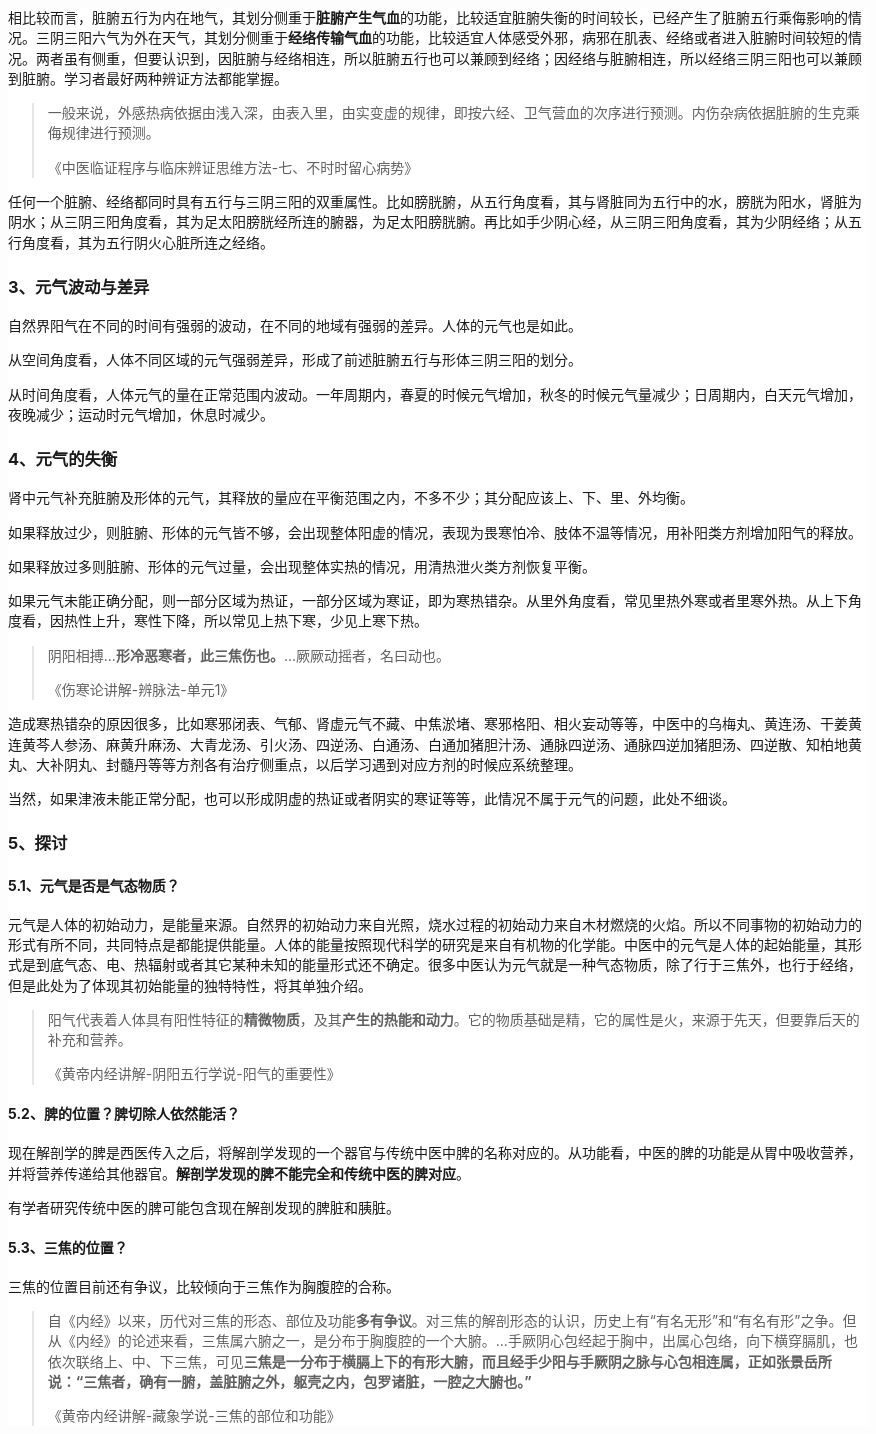 相比较而言，脏腑五行为内在地气，其划分侧重于**脏腑产生气血**的功能，比较适宜脏腑失衡的时间较长，已经产生了脏腑五行乘侮影响的情况。三阴三阳六气为外在天气，其划分侧重于**经络传输气血**的功能，比较适宜人体感受外邪，病邪在肌表、经络或者进入脏腑时间较短的情况。两者虽有侧重，但要认识到，因脏腑与经络相连，所以脏腑五行也可以兼顾到经络；因经络与脏腑相连，所以经络三阴三阳也可以兼顾到脏腑。学习者最好两种辨证方法都能掌握。

> 一般来说，外感热病依据由浅入深，由表入里，由实变虚的规律，即按六经、卫气营血的次序进行预测。内伤杂病依据脏腑的生克乘侮规律进行预测。
>
> 《中医临证程序与临床辨证思维方法-七、不时时留心病势》

任何一个脏腑、经络都同时具有五行与三阴三阳的双重属性。比如膀胱腑，从五行角度看，其与肾脏同为五行中的水，膀胱为阳水，肾脏为阴水；从三阴三阳角度看，其为足太阳膀胱经所连的腑器，为足太阳膀胱腑。再比如手少阴心经，从三阴三阳角度看，其为少阴经络；从五行角度看，其为五行阴火心脏所连之经络。

### 3、元气波动与差异

自然界阳气在不同的时间有强弱的波动，在不同的地域有强弱的差异。人体的元气也是如此。

从空间角度看，人体不同区域的元气强弱差异，形成了前述脏腑五行与形体三阴三阳的划分。

从时间角度看，人体元气的量在正常范围内波动。一年周期内，春夏的时候元气增加，秋冬的时候元气量减少；日周期内，白天元气增加，夜晚减少；运动时元气增加，休息时减少。

### 4、元气的失衡

肾中元气补充脏腑及形体的元气，其释放的量应在平衡范围之内，不多不少；其分配应该上、下、里、外均衡。

如果释放过少，则脏腑、形体的元气皆不够，会出现整体阳虚的情况，表现为畏寒怕冷、肢体不温等情况，用补阳类方剂增加阳气的释放。

如果释放过多则脏腑、形体的元气过量，会出现整体实热的情况，用清热泄火类方剂恢复平衡。

如果元气未能正确分配，则一部分区域为热证，一部分区域为寒证，即为寒热错杂。从里外角度看，常见里热外寒或者里寒外热。从上下角度看，因热性上升，寒性下降，所以常见上热下寒，少见上寒下热。

> 阴阳相搏...**形冷恶寒者，此三焦伤也。**...厥厥动摇者，名曰动也。
>
> 《伤寒论讲解-辨脉法-单元1》

造成寒热错杂的原因很多，比如寒邪闭表、气郁、肾虚元气不藏、中焦淤堵、寒邪格阳、相火妄动等等，中医中的乌梅丸、黄连汤、干姜黄连黄芩人参汤、麻黄升麻汤、大青龙汤、引火汤、四逆汤、白通汤、白通加猪胆汁汤、通脉四逆汤、通脉四逆加猪胆汤、四逆散、知柏地黄丸、大补阴丸、封髓丹等等方剂各有治疗侧重点，以后学习遇到对应方剂的时候应系统整理。

当然，如果津液未能正常分配，也可以形成阴虚的热证或者阴实的寒证等等，此情况不属于元气的问题，此处不细谈。

### 5、探讨

#### 5.1、元气是否是气态物质？

元气是人体的初始动力，是能量来源。自然界的初始动力来自光照，烧水过程的初始动力来自木材燃烧的火焰。所以不同事物的初始动力的形式有所不同，共同特点是都能提供能量。人体的能量按照现代科学的研究是来自有机物的化学能。中医中的元气是人体的起始能量，其形式是到底气态、电、热辐射或者其它某种未知的能量形式还不确定。很多中医认为元气就是一种气态物质，除了行于三焦外，也行于经络，但是此处为了体现其初始能量的独特特性，将其单独介绍。

> 阳气代表着人体具有阳性特征的**精微物质**，及其**产生的热能和动力**。它的物质基础是精，它的属性是火，来源于先天，但要靠后天的补充和营养。
>
> 《黄帝内经讲解-阴阳五行学说-阳气的重要性》

#### 5.2、脾的位置？脾切除人依然能活？

现在解剖学的脾是西医传入之后，将解剖学发现的一个器官与传统中医中脾的名称对应的。从功能看，中医的脾的功能是从胃中吸收营养，并将营养传递给其他器官。**解剖学发现的脾不能完全和传统中医的脾对应**。

有学者研究传统中医的脾可能包含现在解剖发现的脾脏和胰脏。

#### 5.3、三焦的位置？

三焦的位置目前还有争议，比较倾向于三焦作为胸腹腔的合称。

> 自《内经》以来，历代对三焦的形态、部位及功能**多有争议**。对三焦的解剖形态的认识，历史上有“有名无形”和“有名有形”之争。但从《内经》的论述来看，三焦属六腑之一，是分布于胸腹腔的一个大腑。...手厥阴心包经起于胸中，出属心包络，向下横穿膈肌，也依次联络上、中、下三焦，可见**三焦是一分布于横膈上下的有形大腑，而且经手少阳与手厥阴之脉与心包相连属，正如张景岳所说：“三焦者，确有一腑，盖脏腑之外，躯壳之内，包罗诸脏，一腔之大腑也。”**
>
> 《黄帝内经讲解-藏象学说-三焦的部位和功能》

◇ ◇ ◇ ◇ ◇ ◇ ◇

- [WORK TO BE COMPLETED]: Return word for word the lines above from the line with "肾中元气补充脏腑及形体的元气" to the line with "#### 5.2、脾的位置？脾切除人依然能活？", including both and leaving out all others.

- [SOLVED PROBLEM]:
肾中元气补充脏腑及形体的元气，其释放的量应在平衡范围之内，不多不少；其分配应该上、下、里、外均衡。

如果释放过少，则脏腑、形体的元气皆不够，会出现整体阳虚的情况，表现为畏寒怕冷、肢体不温等情况，用补阳类方剂增加阳气的释放。

如果释放过多则脏腑、形体的元气过量，会出现整体实热的情况，用清热泄火类方剂恢复平衡。

如果元气未能正确分配，则一部分区域为热证，一部分区域为寒证，即为寒热错杂。从里外角度看，常见里热外寒或者里寒外热。从上下角度看，因热性上升，寒性下降，所以常见上热下寒，少见上寒下热。

> 阴阳相搏...**形冷恶寒者，此三焦伤也。**...厥厥动摇者，名曰动也。
>
> 《伤寒论讲解-辨脉法-单元1》

造成寒热错杂的原因很多，比如寒邪闭表、气郁、肾虚元气不藏、中焦淤堵、寒邪格阳、相火妄动等等，中医中的乌梅丸、黄连汤、干姜黄连黄芩人参汤、麻黄升麻汤、大青龙汤、引火汤、四逆汤、白通汤、白通加猪胆汁汤、通脉四逆汤、通脉四逆加猪胆汤、四逆散、知柏地黄丸、大补阴丸、封髓丹等等方剂各有治疗侧重点，以后学习遇到对应方剂的时候应系统整理。

当然，如果津液未能正常分配，也可以形成阴虚的热证或者阴实的寒证等等，此情况不属于元气的问题，此处不细谈。

### 5、探讨

#### 5.1、元气是否是气态物质？

元气是人体的初始动力，是能量来源。自然界的初始动力来自光照，烧水过程的初始动力来自木材燃烧的火焰。所以不同事物的初始动力的形式有所不同，共同特点是都能提供能量。人体的能量按照现代科学的研究是来自有机物的化学能。中医中的元气是人体的起始能量，其形式是到底气态、电、热辐射或者其它某种未知的能量形式还不确定。很多中医认为元气就是一种气态物质，除了行于三焦外，也行于经络，但是此处为了体现其初始能量的独特特性，将其单独介绍。

> 阳气代表着人体具有阳性特征的**精微物质**，及其**产生的热能和动力**。它的物质基础是精，它的属性是火，来源于先天，但要靠后天的补充和营养。
>
> 《黄帝内经讲解-阴阳五行学说-阳气的重要性》

#### 5.2、脾的位置？脾切除人依然能活？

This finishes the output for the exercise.